Who Was Georgi Markov?
He was a popular Bulgarian playwright and novelist. In the 1960s, Georgi Markov was well- known for writing the first hit action television series in Bulgaria. The action series titled "Na Veski Kilometer," which translates to "At Every Kilometer"(American translation: "At Every Milestone") praised the Bulgarian Communist Party's fight against Nazi troops in the early 1940s.
Georgi Ivanov Markov was born March 1, 1929 in Bulgarian capital of Sofia. In 1944 the Bulgarian Communist Party took control. Although Georgi's father was a "class enemy" of the communist party, Georgi Markov, at the age of 32, published his first novel. In which his novel received critical acclaim, and stellar reviews. Markov eventually enjoyed a life of the privileged elite, as an acclaimed novelist and playwrite, amongst Bulgarian society; including members of status in the communist party. His admission into these intimate circles, that included even President Todor Zhivkov, would come to an end for Georgi in 1969. It was through attending these meetings of the party and of state. That allowed him not only to be a direct witness of the manner of communication and personal conduct, but also Markov would to get to know Zhivkov and to assess his positive and negative characteristics, weak and strong sides. Markov had learned many of the intimate secrets of high ranking party members.
In the early 1960s, a roof collapsed and killed many workers. The government was slow to react to the incident, and this event was a profound effect on Georgi. Markov wrote his first novel that was critical of the regime, called "The Great Roof," which he described, "as a symbol of the lies...that the regime has constructed over our country." By the mid to late 1960s, many of his novels and plays, such as "The Assassins" (which dealt with a scheme to kill a political leader) had been banned by the government. In 1969, Markov's play "The Man Who Was Me" was closed by an angered goverment and Georgi was warned to leave Bulgaria. Georgi defected to Italy and lived with his brother, Nikola Markov, who had emigrated in 1963.
It had taken a brave person to look into the real face of communism, and an even braver person to speak the truth about it. Georgi Markov on both levels was a very brave man.
In Memoriam Georgi Markov (rare archive of a broadcast)
Truth Finds A Home In Western Europe
For the next few months Georgi traveled to Austria, West Germany and the UK, trying to find a market for his literary works. The communist government in Bulgaria were applying pressure on Markov to return to Bulgaria. He refused to return and in 1970 he settled in London, where the famous Bulgarian refugee and producer, Petar Uvaliev, promised to make a film of his novel, ‘Women of Warsaw." Markov wrote in one of his letters from that time, “I have to tell you that the recent years for Bulgarian literature have been the most difficult of the period since the war, and in some ways even more difficult that the Stalinist period."

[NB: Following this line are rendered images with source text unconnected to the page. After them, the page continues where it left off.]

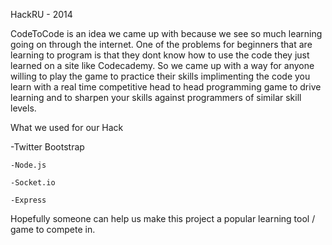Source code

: HackRU - 2014

CodeToCode is an idea we came up with because we see so much learning going on through the internet. One of the problems for beginners that are learning to program is that they dont know how to use the code they just learned on a site like Codecademy. So we came up with a way for anyone willing to play the game to practice their skills implimenting the code you learn with a real time competitive head to head programming game to drive learning and to sharpen your skills against programmers of similar skill levels.

What we used for our Hack 

  -Twitter Bootstrap
  
	-Node.js
	
	-Socket.io
	
	-Express

Hopefully someone can help us make this project a popular learning tool / game to compete in.
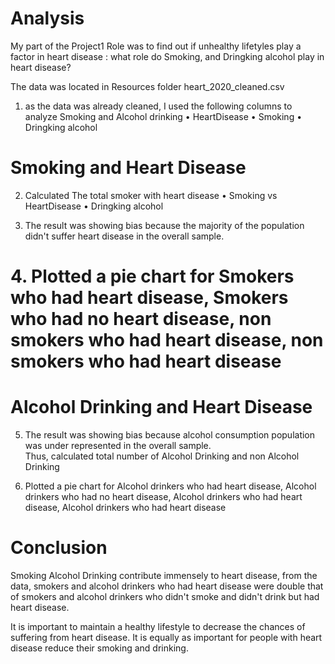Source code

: # Analysis
My part of the Project1 Role was to find out if unhealthy lifetyles play a factor in heart disease :
what role do Smoking, and Dringking alcohol play in heart disease?


The data was located in Resources folder heart_2020_cleaned.csv


1. as the data was already cleaned, I used the following columns to analyze Smoking and Alcohol drinking 
•	HeartDisease
•	Smoking
•	Dringking alcohol

# Smoking and Heart Disease

2. Calculated The total smoker with heart disease
•	Smoking vs HeartDisease
•	Dringking alcohol


3. The result was showing bias because the majority of the population didn't suffer heart disease in the overall sample.  
	


# 4. Plotted a pie chart for Smokers who had heart disease, Smokers who had no heart disease, non smokers who had heart disease, non smokers who had heart disease

######

# Alcohol Drinking and Heart Disease

5. The result was showing bias because alcohol consumption population was under represented in the overall sample.  
	Thus, calculated total number of Alcohol Drinking and non Alcohol Drinking



6. Plotted a pie chart for Alcohol drinkers who had heart disease, Alcohol drinkers  who had no heart disease, Alcohol drinkers  who had heart disease, Alcohol drinkers  who had heart disease

# Conclusion 
Smoking Alcohol Drinking contribute immensely to heart disease, from the data, smokers and alcohol drinkers who had heart disease were double that of smokers and alcohol drinkers who didn't smoke and didn't drink but had heart disease.

It is important to maintain a healthy lifestyle to decrease the chances of suffering from heart disease. It is equally as important for people with heart disease reduce their smoking and drinking.
		
		
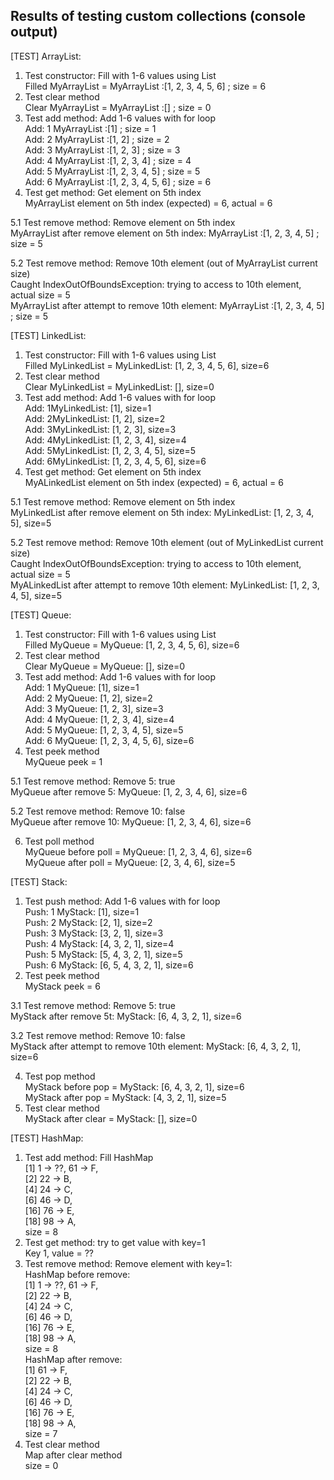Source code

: ## Results of testing custom collections (console output)
[TEST] ArrayList:
1. Test constructor: Fill with 1-6 values using List
  <br> Filled MyArrayList =  MyArrayList :[1, 2, 3, 4, 5, 6] ; size = 6 
2. Test clear method
  <br>  Clear MyArrayList =  MyArrayList :[] ; size = 0 
3. Test add method: Add 1-6 values with for loop
  <br>  Add: 1 MyArrayList :[1] ; size = 1 
  <br>  Add: 2 MyArrayList :[1, 2] ; size = 2 
   <br> Add: 3 MyArrayList :[1, 2, 3] ; size = 3 
   <br> Add: 4 MyArrayList :[1, 2, 3, 4] ; size = 4 
   <br> Add: 5 MyArrayList :[1, 2, 3, 4, 5] ; size = 5 
  <br>  Add: 6 MyArrayList :[1, 2, 3, 4, 5, 6] ; size = 6 
4. Test get method: Get element on 5th index
  <br>  MyArrayList element on 5th index (expected) = 6, actual = 6

5.1 Test remove method: Remove element on 5th index
   <br>  MyArrayList after remove element on 5th index:  MyArrayList :[1, 2, 3, 4, 5] ; size = 5 

5.2 Test remove method: Remove 10th element (out of MyArrayList current size) 
   <br>  Caught  IndexOutOfBoundsException: trying to access to 10th element, actual size = 5
   <br>  MyArrayList after attempt to remove 10th element:  MyArrayList :[1, 2, 3, 4, 5] ; size = 5 


[TEST] LinkedList:
1. Test constructor: Fill with 1-6 values using List
   <br> Filled MyLinkedList = MyLinkedList: [1, 2, 3, 4, 5, 6], size=6
2. Test clear method
   <br> Clear MyLinkedList = MyLinkedList: [], size=0
3. Test add method: Add 1-6 values with for loop
  <br>  Add: 1MyLinkedList: [1], size=1
  <br>  Add: 2MyLinkedList: [1, 2], size=2
  <br>  Add: 3MyLinkedList: [1, 2, 3], size=3
   <br> Add: 4MyLinkedList: [1, 2, 3, 4], size=4
   <br> Add: 5MyLinkedList: [1, 2, 3, 4, 5], size=5
  <br>  Add: 6MyLinkedList: [1, 2, 3, 4, 5, 6], size=6
4. Test get method: Get element on 5th index 
  <br>  MyALinkedList element on 5th  index (expected) = 6, actual = 6

5.1 Test remove method: Remove element on 5th index
  <br>  MyLinkedList after remove element on 5th index: MyLinkedList: [1, 2, 3, 4, 5], size=5

5.2 Test remove method: Remove 10th element (out of MyLinkedList current size)
   <br> Caught IndexOutOfBoundsException: trying to access to 10th element, actual size = 5
  <br>  MyALinkedList after attempt to remove 10th element: MyLinkedList: [1, 2, 3, 4, 5], size=5


[TEST] Queue:
1. Test constructor: Fill with 1-6 values using List
  <br>  Filled MyQueue =  MyQueue: [1, 2, 3, 4, 5, 6], size=6
2. Test clear method
  <br>  Clear MyQueue =  MyQueue: [], size=0
3. Test add method: Add 1-6 values with for loop
  <br>  Add: 1 MyQueue: [1], size=1
  <br>  Add: 2 MyQueue: [1, 2], size=2
  <br>  Add: 3 MyQueue: [1, 2, 3], size=3
  <br>  Add: 4 MyQueue: [1, 2, 3, 4], size=4
  <br>  Add: 5 MyQueue: [1, 2, 3, 4, 5], size=5
   <br> Add: 6 MyQueue: [1, 2, 3, 4, 5, 6], size=6
4. Test peek method
  <br>  MyQueue peek = 1

5.1 Test remove method: Remove 5: true
  <br>  MyQueue after remove 5:  MyQueue: [1, 2, 3, 4, 6], size=6

5.2 Test remove method: Remove 10: false
  <br>  MyQueue after remove 10:  MyQueue: [1, 2, 3, 4, 6], size=6

6. Test poll method
  <br>  MyQueue before poll =  MyQueue: [1, 2, 3, 4, 6], size=6
  <br>  MyQueue after poll =  MyQueue: [2, 3, 4, 6], size=5


[TEST] Stack:
1. Test push method: Add 1-6 values with for loop
  <br>  Push: 1 MyStack: [1], size=1
  <br> Push: 2 MyStack: [2, 1], size=2
  <br>  Push: 3 MyStack: [3, 2, 1], size=3
  <br> Push: 4 MyStack: [4, 3, 2, 1], size=4
  <br>  Push: 5 MyStack: [5, 4, 3, 2, 1], size=5
  <br>  Push: 6 MyStack: [6, 5, 4, 3, 2, 1], size=6
2. Test peek method
  <br>  MyStack peek = 6

3.1 Test remove method: Remove 5: true
   <br> MyStack after remove 5t:  MyStack: [6, 4, 3, 2, 1], size=6

3.2 Test remove method: Remove 10: false
   <br> MyStack after attempt to remove 10th element:  MyStack: [6, 4, 3, 2, 1], size=6

4. Test pop method
  <br>  MyStack before pop =  MyStack: [6, 4, 3, 2, 1], size=6
   <br> MyStack after pop =  MyStack: [4, 3, 2, 1], size=5
5. Test clear method
  <br>  MyStack after clear =  MyStack: [], size=0


[TEST] HashMap:
1. Test add method: Fill HashMap
<br> [1] 1 -> ??, 61 -> F, 
<br> [2] 22 -> B, 
<br> [4] 24 -> C, 
<br> [6] 46 -> D, 
<br> [16] 76 -> E, 
<br> [18] 98 -> A, 
<br> size = 8
2. Test get method: try to get value with key=1
 <br>   Key 1, value = ??
3. Test remove method: Remove element with key=1: 
<br> HashMap before remove: 
<br> [1] 1 -> ??, 61 -> F, 
<br> [2] 22 -> B, 
<br> [4] 24 -> C, 
<br> [6] 46 -> D, 
<br> [16] 76 -> E, 
<br> [18] 98 -> A, 
<br> size = 8
<br> HashMap after remove: 
<br> [1] 61 -> F, 
<br> [2] 22 -> B, 
<br> [4] 24 -> C, 
<br> [6] 46 -> D, 
<br> [16] 76 -> E, 
<br> [18] 98 -> A, 
<br> size = 7
4. Test clear method
<br> Map after clear method 
<br> size = 0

In 1971 Markov began to work with the Bulgarian section of the BBC World Services, and other western media (including Deutsche Welle). As a radio journalist, Markov made a name for himself by criticising Bulgaria's communist leaders and regime. He began to broadcast his essays. For these broadcasts in December 1972 he was sentenced in absentia to six and a half years to prison as a traitor to the homeland and for placing himself at the services of “hostile” radio stations.
The 6th department of the SSS (Political Police) started an operation against Georgi Markov under the code name “Wanderer” as a non-returnee in 1971. At the end of the same year, the Bulgarian Embassy in London refused to extend the period of his passport. Markov had no choice but to apply for political refugee status from the British government. In which he was granted.

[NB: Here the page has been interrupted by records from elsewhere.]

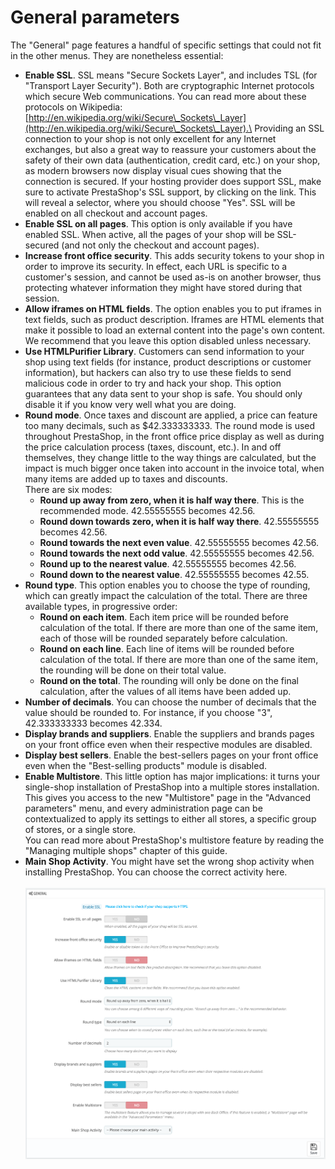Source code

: # General parameters

The "General" page features a handful of specific settings that could not fit in the other menus. They are nonetheless essential:

* **Enable SSL**. SSL means "Secure Sockets Layer", and includes TSL (for "Transport Layer Security"). Both are cryptographic Internet protocols which secure Web communications. You can read more about these protocols on Wikipedia: [http://en.wikipedia.org/wiki/Secure\_Sockets\_Layer](http://en.wikipedia.org/wiki/Secure\_Sockets\_Layer).\
  Providing an SSL connection to your shop is not only excellent for any Internet exchanges, but also a great way to reassure your customers about the safety of their own data (authentication, credit card, etc.) on your shop, as modern browsers now display visual cues showing that the connection is secured. If your hosting provider does support SSL, make sure to activate PrestaShop's SSL support, by clicking on the link. This will reveal a selector, where you should choose "Yes". SSL will be enabled on all checkout and account pages.
* **Enable SSL on all pages**. This option is only available if you have enabled SSL. When active, all the pages of your shop will be SSL-secured (and not only the checkout and account pages).
* **Increase front office security**. This adds security tokens to your shop in order to improve its security. In effect, each URL is specific to a customer's session, and cannot be used as-is on another browser, thus protecting whatever information they might have stored during that session.
* **Allow iframes on HTML fields**. The option enables you to put iframes in text fields, such as product description. Iframes are HTML elements that make it possible to load an external content into the page's own content. We recommend that you leave this option disabled unless necessary.
* **Use HTMLPurifier Library**. Customers can send information to your shop using text fields (for instance, product descriptions or customer information), but hackers can also try to use these fields to send malicious code in order to try and hack your shop. This option guarantees that any data sent to your shop is safe. You should only disable it if you know very well what you are doing.
* **Round mode**. Once taxes and discount are applied, a price can feature too many decimals, such as $42.333333333. The round mode is used throughout PrestaShop, in the front office price display as well as during the price calculation process (taxes, discount, etc.). In and off themselves, they change little to the way things are calculated, but the impact is much bigger once taken into account in the invoice total, when many items are added up to taxes and discounts.\
  There are six modes:
  * **Round up away from zero, when it is half way there**. This is the recommended mode. 42.55555555 becomes 42.56.
  * **Round down towards zero, when it is half way there**. 42.55555555 becomes 42.56.
  * **Round towards the next even value**. 42.55555555 becomes 42.56.
  * **Round towards the next odd value**. 42.55555555 becomes 42.56.
  * **Round up to the nearest value**. 42.55555555 becomes 42.56.
  * **Round down to the nearest value**. 42.55555555 becomes 42.55.
* **Round type**. This option enables you to choose the type of rounding, which can greatly impact the calculation of the total. There are three available types, in progressive order:
  * **Round on each item**. Each item price will be rounded before calculation of the total. If there are more than one of the same item, each of those will be rounded separately before calculation.
  * **Round on each line**. Each line of items will be rounded before calculation of the total.  If there are more than one of the same item, the rounding will be done on their total value.
  * **Round on the total**. The rounding will only be done on the final calculation, after the values of all items have been added up.
* **Number of decimals**. You can choose the number of decimals that the value should be rounded to. For instance, if you choose "3", 42.333333333 becomes 42.334.
* **Display brands and suppliers**.  Enable the suppliers and brands pages on your front office even when their respective modules are disabled.
* **Display best sellers**. Enable the best-sellers pages on your front office even when the "Best-selling products" module is disabled.
* **Enable Multistore**. This little option has major implications: it turns your single-shop installation of PrestaShop into a multiple stores installation. This gives you access to the new "Multistore" page in the "Advanced parameters" menu, and every administration page can be contextualized to apply its settings to either all stores, a specific group of stores, or a single store.\
  You can read more about PrestaShop's multistore feature by reading the "Managing multiple shops" chapter of this guide.
* **Main Shop Activity**. You might have set the wrong shop activity when installing PrestaShop. You can choose the correct activity here.\
  \
  ![](<../../../../.gitbook/assets/51839963 (4) (4) (3).png>)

Markov achieved literary success in the UK in 1974. A London theatre staged one of his plays and that same year his play, “Archangel Mihail” won first place in the prestigious literary festival in Edinburgh.
In 1975 Markov married Annabel Dilk, a journalist from the BBC, and later they were blessed with a daughter.
In 1975 Radio Free Europe, a station funded and supported by the CIA, began having Georgi contribute broadcasts.Mainly excerpts from his book “Distant Reports about Bulgaria”, which became a sharply profound criticism of the Bulgarian communist system. 137 programs were broadcast, one per week over 32 months, and a repeat of the program the following day. The series began at the beginning of November 1975 and the last was in June 1978. The broadcasts led to an 60% increase of listeners to Radio Free Europe.
At that time Bulgarian intelligence analysed the broadcasts and submitted reports to the ruling elite:
“The series of broadcasts entitled, “Distant Reports about Bulgaria”, by the traitor, Georgi Markov are considered to be the most massive propaganda attack against the socialist way of life during the period under examination”.
During the same year, the First Main Directorate (FMD) of the intelligence services began an operation against the writer under the code name, “Wanderer”. A year later an operation for his “disarming” was planned.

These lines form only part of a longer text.